Dataset entries:

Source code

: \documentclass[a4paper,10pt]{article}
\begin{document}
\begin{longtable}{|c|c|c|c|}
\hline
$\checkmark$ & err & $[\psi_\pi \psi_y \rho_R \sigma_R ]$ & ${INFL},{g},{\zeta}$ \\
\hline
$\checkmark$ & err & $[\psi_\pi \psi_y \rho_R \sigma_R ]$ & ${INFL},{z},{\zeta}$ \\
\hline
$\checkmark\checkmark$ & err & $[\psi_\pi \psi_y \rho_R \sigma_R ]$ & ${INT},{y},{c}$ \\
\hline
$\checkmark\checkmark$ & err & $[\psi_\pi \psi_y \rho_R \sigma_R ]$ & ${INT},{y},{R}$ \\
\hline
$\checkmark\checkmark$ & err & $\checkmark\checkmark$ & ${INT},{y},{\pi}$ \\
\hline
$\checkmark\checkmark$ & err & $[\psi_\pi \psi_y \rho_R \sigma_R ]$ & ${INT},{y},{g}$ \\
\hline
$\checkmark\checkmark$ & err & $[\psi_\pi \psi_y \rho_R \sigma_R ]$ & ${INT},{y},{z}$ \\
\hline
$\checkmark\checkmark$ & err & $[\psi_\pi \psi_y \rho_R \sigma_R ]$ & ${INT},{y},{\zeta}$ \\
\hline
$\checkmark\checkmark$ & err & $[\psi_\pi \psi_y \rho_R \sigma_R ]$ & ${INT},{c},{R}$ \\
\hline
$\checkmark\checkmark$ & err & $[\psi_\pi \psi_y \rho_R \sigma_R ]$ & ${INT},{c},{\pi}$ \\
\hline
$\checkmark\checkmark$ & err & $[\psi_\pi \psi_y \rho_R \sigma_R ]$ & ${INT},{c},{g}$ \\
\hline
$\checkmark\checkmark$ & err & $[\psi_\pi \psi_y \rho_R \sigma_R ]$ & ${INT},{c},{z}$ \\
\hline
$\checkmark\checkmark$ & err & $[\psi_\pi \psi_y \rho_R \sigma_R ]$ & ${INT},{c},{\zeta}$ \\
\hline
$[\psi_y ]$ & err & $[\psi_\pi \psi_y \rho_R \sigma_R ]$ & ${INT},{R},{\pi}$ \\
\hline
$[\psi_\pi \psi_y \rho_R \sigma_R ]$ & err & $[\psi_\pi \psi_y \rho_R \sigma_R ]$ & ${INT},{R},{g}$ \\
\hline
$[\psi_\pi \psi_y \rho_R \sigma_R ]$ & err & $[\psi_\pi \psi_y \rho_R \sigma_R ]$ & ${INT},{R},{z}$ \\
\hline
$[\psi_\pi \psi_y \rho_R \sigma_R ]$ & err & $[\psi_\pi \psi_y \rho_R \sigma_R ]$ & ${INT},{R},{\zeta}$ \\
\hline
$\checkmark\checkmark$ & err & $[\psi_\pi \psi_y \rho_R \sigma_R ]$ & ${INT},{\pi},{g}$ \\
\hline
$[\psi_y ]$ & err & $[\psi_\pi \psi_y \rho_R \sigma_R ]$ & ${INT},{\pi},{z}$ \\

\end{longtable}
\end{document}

▸ **What this task involves**: All of the data needs to be reproduced exactly, with no line missing.

▸ **Completed task**:
Source code

: \documentclass[a4paper,10pt]{article}
\begin{document}
\begin{longtable}{|c|c|c|c|}
\hline
$\checkmark$ & err & $[\psi_\pi \psi_y \rho_R \sigma_R ]$ & ${INFL},{g},{\zeta}$ \\
\hline
$\checkmark$ & err & $[\psi_\pi \psi_y \rho_R \sigma_R ]$ & ${INFL},{z},{\zeta}$ \\
\hline
$\checkmark\checkmark$ & err & $[\psi_\pi \psi_y \rho_R \sigma_R ]$ & ${INT},{y},{c}$ \\
\hline
$\checkmark\checkmark$ & err & $[\psi_\pi \psi_y \rho_R \sigma_R ]$ & ${INT},{y},{R}$ \\
\hline
$\checkmark\checkmark$ & err & $\checkmark\checkmark$ & ${INT},{y},{\pi}$ \\
\hline
$\checkmark\checkmark$ & err & $[\psi_\pi \psi_y \rho_R \sigma_R ]$ & ${INT},{y},{g}$ \\
\hline
$\checkmark\checkmark$ & err & $[\psi_\pi \psi_y \rho_R \sigma_R ]$ & ${INT},{y},{z}$ \\
\hline
$\checkmark\checkmark$ & err & $[\psi_\pi \psi_y \rho_R \sigma_R ]$ & ${INT},{y},{\zeta}$ \\
\hline
$\checkmark\checkmark$ & err & $[\psi_\pi \psi_y \rho_R \sigma_R ]$ & ${INT},{c},{R}$ \\
\hline
$\checkmark\checkmark$ & err & $[\psi_\pi \psi_y \rho_R \sigma_R ]$ & ${INT},{c},{\pi}$ \\
\hline
$\checkmark\checkmark$ & err & $[\psi_\pi \psi_y \rho_R \sigma_R ]$ & ${INT},{c},{g}$ \\
\hline
$\checkmark\checkmark$ & err & $[\psi_\pi \psi_y \rho_R \sigma_R ]$ & ${INT},{c},{z}$ \\
\hline
$\checkmark\checkmark$ & err & $[\psi_\pi \psi_y \rho_R \sigma_R ]$ & ${INT},{c},{\zeta}$ \\
\hline
$[\psi_y ]$ & err & $[\psi_\pi \psi_y \rho_R \sigma_R ]$ & ${INT},{R},{\pi}$ \\
\hline
$[\psi_\pi \psi_y \rho_R \sigma_R ]$ & err & $[\psi_\pi \psi_y \rho_R \sigma_R ]$ & ${INT},{R},{g}$ \\
\hline
$[\psi_\pi \psi_y \rho_R \sigma_R ]$ & err & $[\psi_\pi \psi_y \rho_R \sigma_R ]$ & ${INT},{R},{z}$ \\
\hline
$[\psi_\pi \psi_y \rho_R \sigma_R ]$ & err & $[\psi_\pi \psi_y \rho_R \sigma_R ]$ & ${INT},{R},{\zeta}$ \\
\hline
$\checkmark\checkmark$ & err & $[\psi_\pi \psi_y \rho_R \sigma_R ]$ & ${INT},{\pi},{g}$ \\
\hline
$[\psi_y ]$ & err & $[\psi_\pi \psi_y \rho_R \sigma_R ]$ & ${INT},{\pi},{z}$ \\

\end{longtable}
\end{document}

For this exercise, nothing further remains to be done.